------ INFORMATION PROVIDED ------

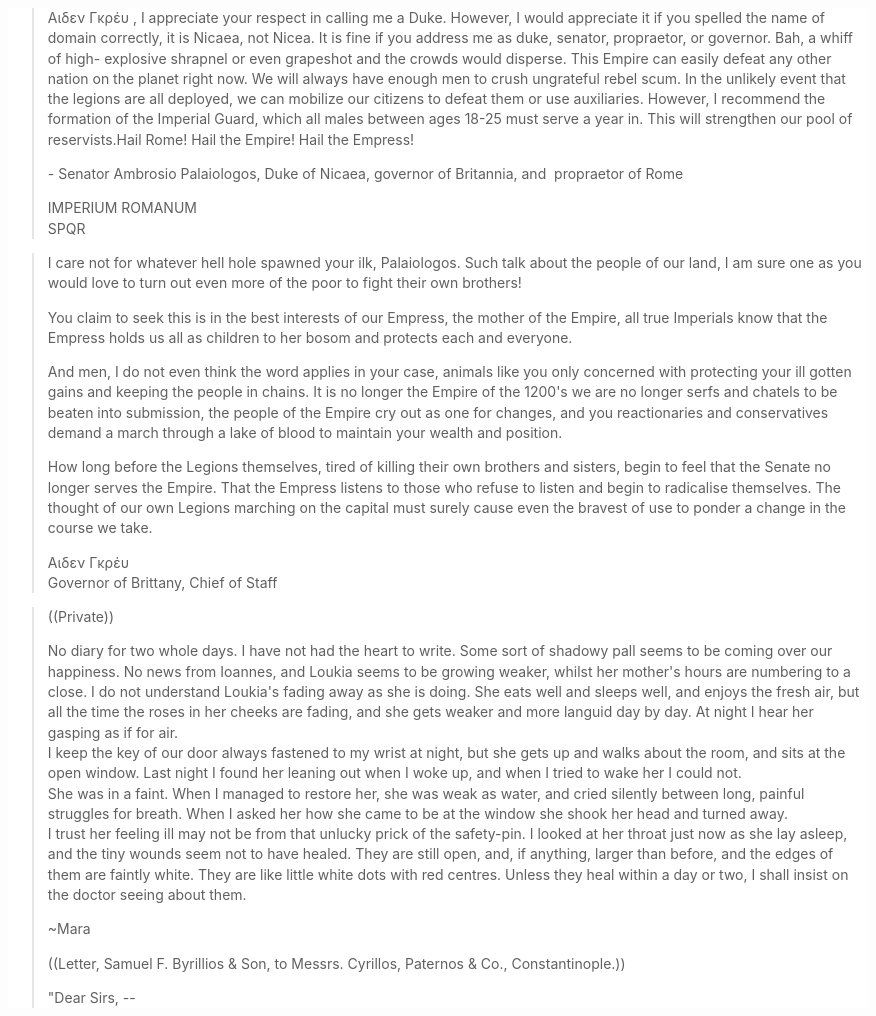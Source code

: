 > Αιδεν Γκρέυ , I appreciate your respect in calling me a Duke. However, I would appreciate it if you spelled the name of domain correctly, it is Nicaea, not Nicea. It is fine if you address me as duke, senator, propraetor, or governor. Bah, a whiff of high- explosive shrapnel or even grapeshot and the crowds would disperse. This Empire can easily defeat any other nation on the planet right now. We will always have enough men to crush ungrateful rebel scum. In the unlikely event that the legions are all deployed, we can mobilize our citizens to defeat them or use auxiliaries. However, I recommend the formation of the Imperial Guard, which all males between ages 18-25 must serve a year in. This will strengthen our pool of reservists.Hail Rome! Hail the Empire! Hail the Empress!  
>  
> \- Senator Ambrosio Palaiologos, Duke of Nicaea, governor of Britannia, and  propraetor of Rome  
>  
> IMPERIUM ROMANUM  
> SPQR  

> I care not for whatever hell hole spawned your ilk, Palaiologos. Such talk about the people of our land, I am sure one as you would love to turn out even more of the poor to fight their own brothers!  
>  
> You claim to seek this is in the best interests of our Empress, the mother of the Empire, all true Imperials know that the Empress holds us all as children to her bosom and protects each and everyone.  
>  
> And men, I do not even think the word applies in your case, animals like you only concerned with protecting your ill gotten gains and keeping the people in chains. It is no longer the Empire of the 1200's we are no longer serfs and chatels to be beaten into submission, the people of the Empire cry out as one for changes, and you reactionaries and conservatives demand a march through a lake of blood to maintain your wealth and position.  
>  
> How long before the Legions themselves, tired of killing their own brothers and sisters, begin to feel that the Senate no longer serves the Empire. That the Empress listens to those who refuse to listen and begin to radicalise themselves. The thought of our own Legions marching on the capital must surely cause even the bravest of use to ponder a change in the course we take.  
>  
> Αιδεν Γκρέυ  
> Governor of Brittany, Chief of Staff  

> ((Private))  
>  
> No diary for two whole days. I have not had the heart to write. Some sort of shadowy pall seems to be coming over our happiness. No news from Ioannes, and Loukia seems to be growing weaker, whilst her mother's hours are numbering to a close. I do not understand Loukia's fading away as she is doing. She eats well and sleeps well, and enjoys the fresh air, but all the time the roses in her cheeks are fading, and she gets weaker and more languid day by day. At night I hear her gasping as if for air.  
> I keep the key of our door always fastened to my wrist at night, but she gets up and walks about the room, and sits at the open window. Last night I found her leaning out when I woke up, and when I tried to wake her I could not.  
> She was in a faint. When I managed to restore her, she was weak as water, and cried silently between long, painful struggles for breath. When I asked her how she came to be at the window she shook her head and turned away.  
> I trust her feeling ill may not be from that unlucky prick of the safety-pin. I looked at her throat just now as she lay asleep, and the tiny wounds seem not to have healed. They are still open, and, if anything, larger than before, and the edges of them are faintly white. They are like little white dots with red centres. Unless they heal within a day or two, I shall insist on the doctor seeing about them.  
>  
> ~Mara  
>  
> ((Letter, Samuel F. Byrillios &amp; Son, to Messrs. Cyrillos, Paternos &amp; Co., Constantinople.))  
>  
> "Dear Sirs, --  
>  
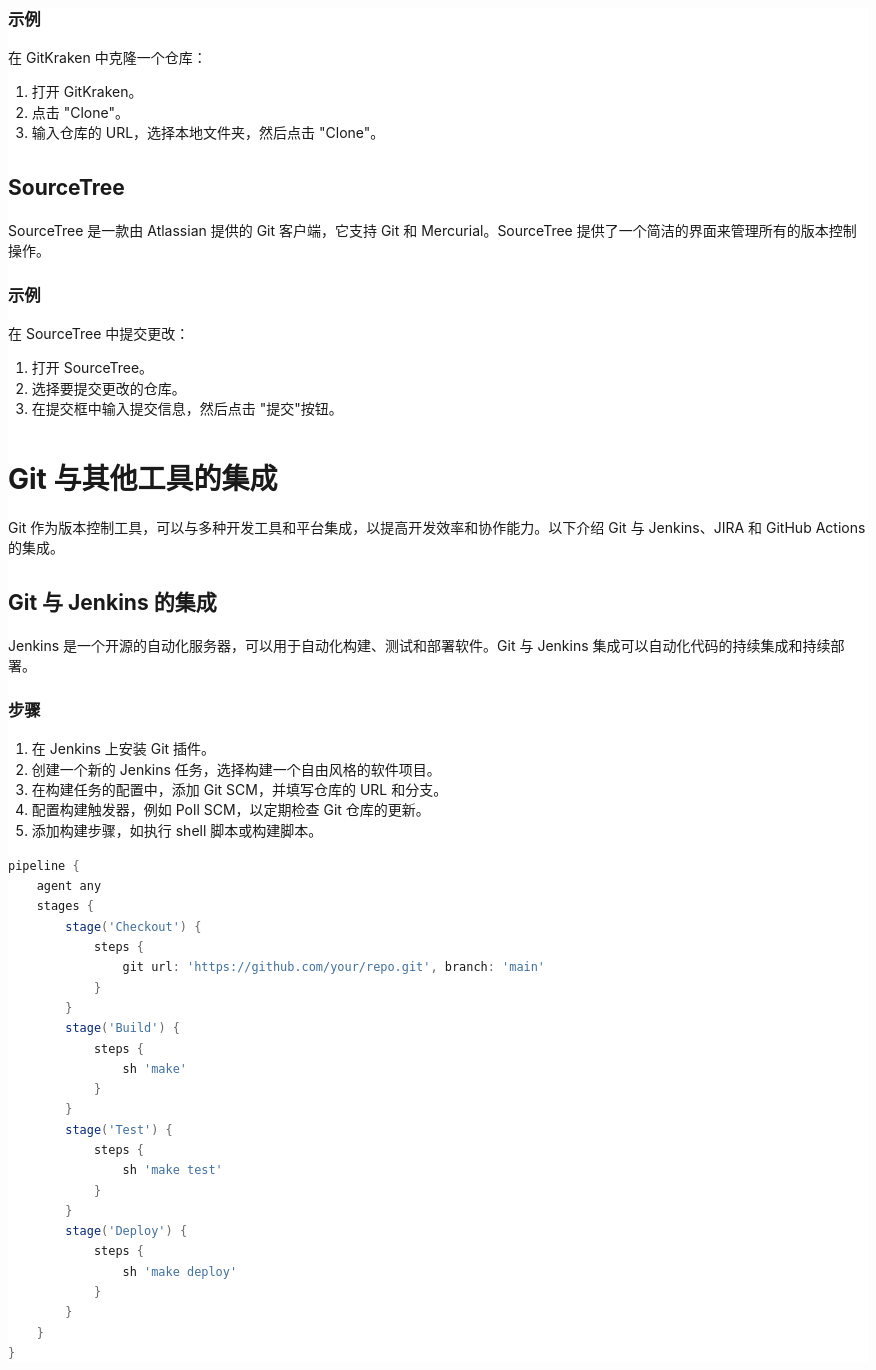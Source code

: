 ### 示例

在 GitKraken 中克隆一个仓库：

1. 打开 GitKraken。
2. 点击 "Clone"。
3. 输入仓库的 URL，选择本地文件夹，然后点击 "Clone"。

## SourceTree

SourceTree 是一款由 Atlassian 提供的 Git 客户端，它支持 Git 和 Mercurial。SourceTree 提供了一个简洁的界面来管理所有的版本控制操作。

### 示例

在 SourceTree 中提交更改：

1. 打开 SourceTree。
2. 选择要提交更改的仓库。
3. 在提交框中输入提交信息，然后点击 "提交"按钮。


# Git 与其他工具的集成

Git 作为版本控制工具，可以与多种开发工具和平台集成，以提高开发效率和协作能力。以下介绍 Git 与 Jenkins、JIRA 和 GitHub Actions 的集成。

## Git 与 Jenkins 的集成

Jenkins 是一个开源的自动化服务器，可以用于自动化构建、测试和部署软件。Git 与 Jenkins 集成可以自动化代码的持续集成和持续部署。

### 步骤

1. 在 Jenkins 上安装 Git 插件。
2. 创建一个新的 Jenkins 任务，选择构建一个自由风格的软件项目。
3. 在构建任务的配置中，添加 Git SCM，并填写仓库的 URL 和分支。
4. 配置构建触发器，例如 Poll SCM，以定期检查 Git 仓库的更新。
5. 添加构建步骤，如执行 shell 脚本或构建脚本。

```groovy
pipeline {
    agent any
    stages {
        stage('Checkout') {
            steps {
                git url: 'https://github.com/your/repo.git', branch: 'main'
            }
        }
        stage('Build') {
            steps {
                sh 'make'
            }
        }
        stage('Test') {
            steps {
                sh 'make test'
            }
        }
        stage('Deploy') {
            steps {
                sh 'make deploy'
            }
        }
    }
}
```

------

▶ **WHAT IS EXPECTED**
From the records above, print exactly the lines that run from the line with "3. 输入仓库的 URL，选择本地文件夹，然后点击" to the line with "# Git 与其他工具的集成", inclusive.

▶ **OUTPUT FOR THIS TASK**
3. 输入仓库的 URL，选择本地文件夹，然后点击 "Clone"。

## SourceTree

SourceTree 是一款由 Atlassian 提供的 Git 客户端，它支持 Git 和 Mercurial。SourceTree 提供了一个简洁的界面来管理所有的版本控制操作。

### 示例

在 SourceTree 中提交更改：

1. 打开 SourceTree。
2. 选择要提交更改的仓库。
3. 在提交框中输入提交信息，然后点击 "提交"按钮。


# Git 与其他工具的集成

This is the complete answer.